Directions for this task – The result should be every line in the material below containing the string "状态信息".

Material provided –
##########

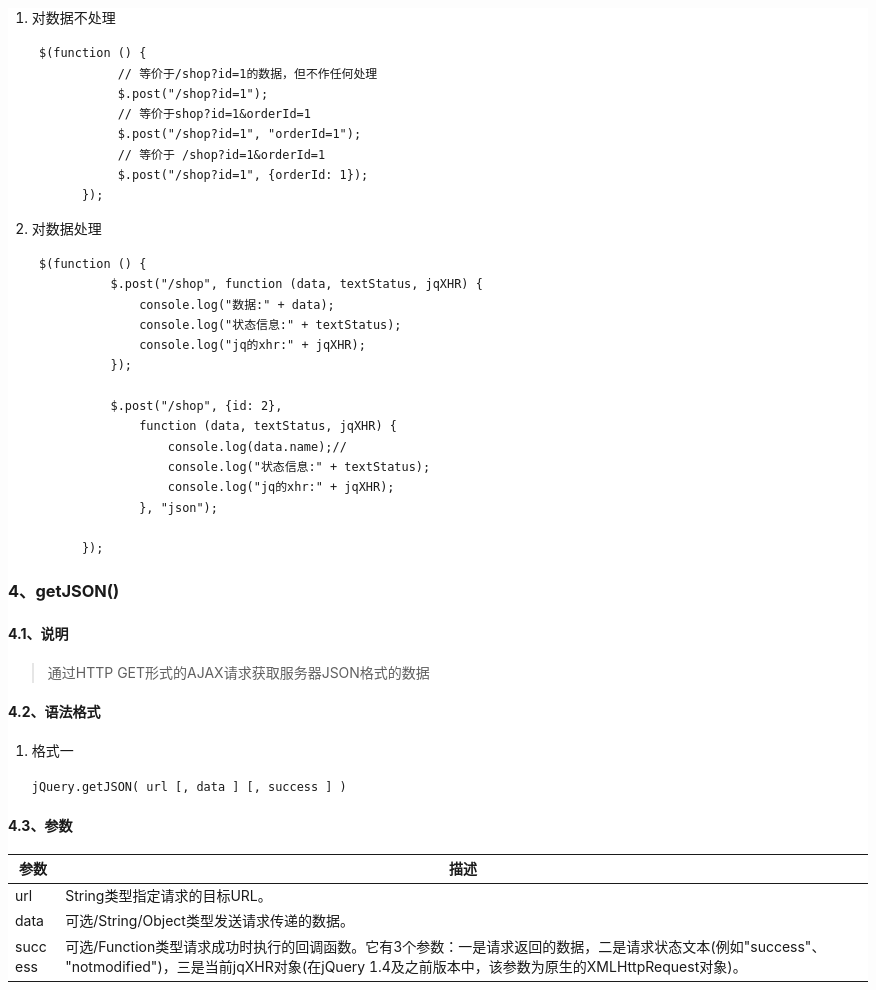 1. 对数据不处理

   ```
    $(function () {
               // 等价于/shop?id=1的数据，但不作任何处理
               $.post("/shop?id=1");
               // 等价于shop?id=1&orderId=1
               $.post("/shop?id=1", "orderId=1");
               // 等价于 /shop?id=1&orderId=1
               $.post("/shop?id=1", {orderId: 1});
          });       
   ```

2. 对数据处理

   ```
    $(function () {
              $.post("/shop", function (data, textStatus, jqXHR) {
                  console.log("数据:" + data);
                  console.log("状态信息:" + textStatus);
                  console.log("jq的xhr:" + jqXHR);
              });
              
              $.post("/shop", {id: 2},
                  function (data, textStatus, jqXHR) {
                      console.log(data.name);//
                      console.log("状态信息:" + textStatus);
                      console.log("jq的xhr:" + jqXHR);
                  }, "json");

          });
   ```

### 4、getJSON()

#### 4.1、说明

> 通过HTTP GET形式的AJAX请求获取服务器JSON格式的数据

#### 4.2、语法格式

1. 格式一

   ```
   jQuery.getJSON( url [, data ] [, success ] )
   ```

#### 4.3、参数

| 参数      | 描述                                       |
| ------- | ---------------------------------------- |
| url     | String类型指定请求的目标URL。                      |
| data    | 可选/String/Object类型发送请求传递的数据。             |
| success | 可选/Function类型请求成功时执行的回调函数。它有3个参数：一是请求返回的数据，二是请求状态文本(例如"success"、 "notmodified")，三是当前jqXHR对象(在jQuery 1.4及之前版本中，该参数为原生的XMLHttpRequest对象)。 |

##########

Output for this task –
                  console.log("状态信息:" + textStatus);
                      console.log("状态信息:" + textStatus);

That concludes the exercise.